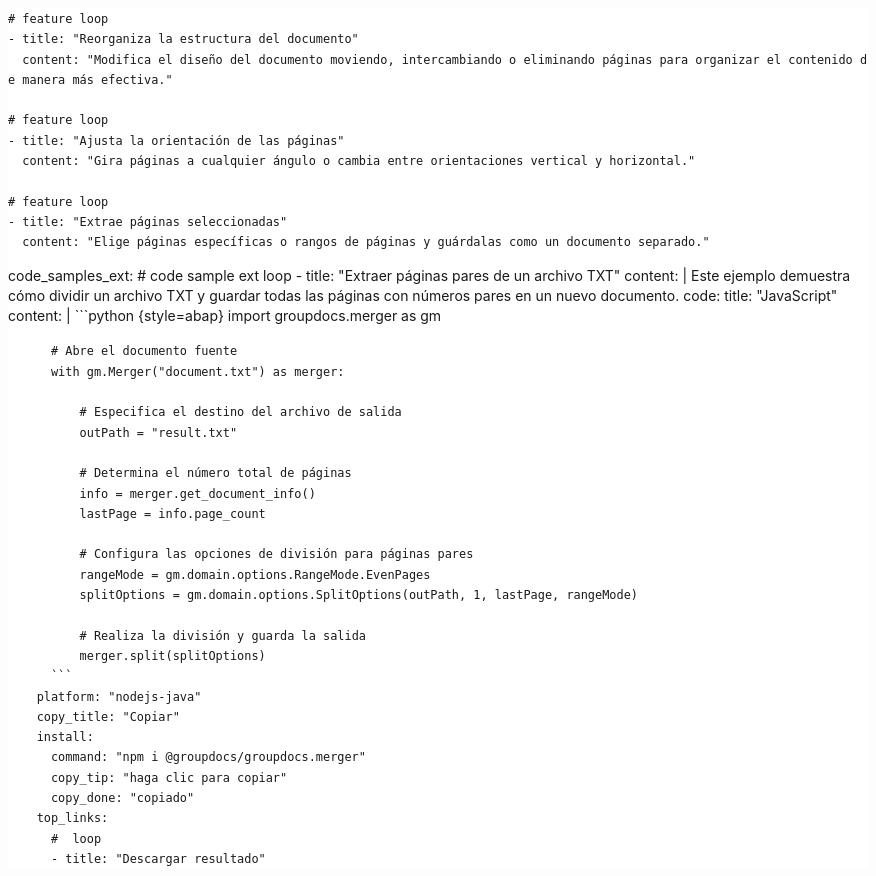     # feature loop
    - title: "Reorganiza la estructura del documento"
      content: "Modifica el diseño del documento moviendo, intercambiando o eliminando páginas para organizar el contenido de manera más efectiva."

    # feature loop
    - title: "Ajusta la orientación de las páginas"
      content: "Gira páginas a cualquier ángulo o cambia entre orientaciones vertical y horizontal."

    # feature loop
    - title: "Extrae páginas seleccionadas"
      content: "Elige páginas específicas o rangos de páginas y guárdalas como un documento separado."
      
  code_samples_ext:
    # code sample ext loop
    - title: "Extraer páginas pares de un archivo TXT"
      content: |
        Este ejemplo demuestra cómo dividir un archivo TXT y guardar todas las páginas con números pares en un nuevo documento.
      code:
        title: "JavaScript"
        content: |
          ```python {style=abap}
          import groupdocs.merger as gm
          
          # Abre el documento fuente
          with gm.Merger("document.txt") as merger:
            
              # Especifica el destino del archivo de salida
              outPath = "result.txt"

              # Determina el número total de páginas
              info = merger.get_document_info()
              lastPage = info.page_count

              # Configura las opciones de división para páginas pares
              rangeMode = gm.domain.options.RangeMode.EvenPages
              splitOptions = gm.domain.options.SplitOptions(outPath, 1, lastPage, rangeMode)

              # Realiza la división y guarda la salida
              merger.split(splitOptions)
          ```
        platform: "nodejs-java"
        copy_title: "Copiar"
        install:
          command: "npm i @groupdocs/groupdocs.merger"
          copy_tip: "haga clic para copiar"
          copy_done: "copiado"
        top_links:
          #  loop
          - title: "Descargar resultado"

######

• **How to complete this task**: Could you return all lines from the data above that contain the string "división"?

• **Exercise output**:
              # Configura las opciones de división para páginas pares
              # Realiza la división y guarda la salida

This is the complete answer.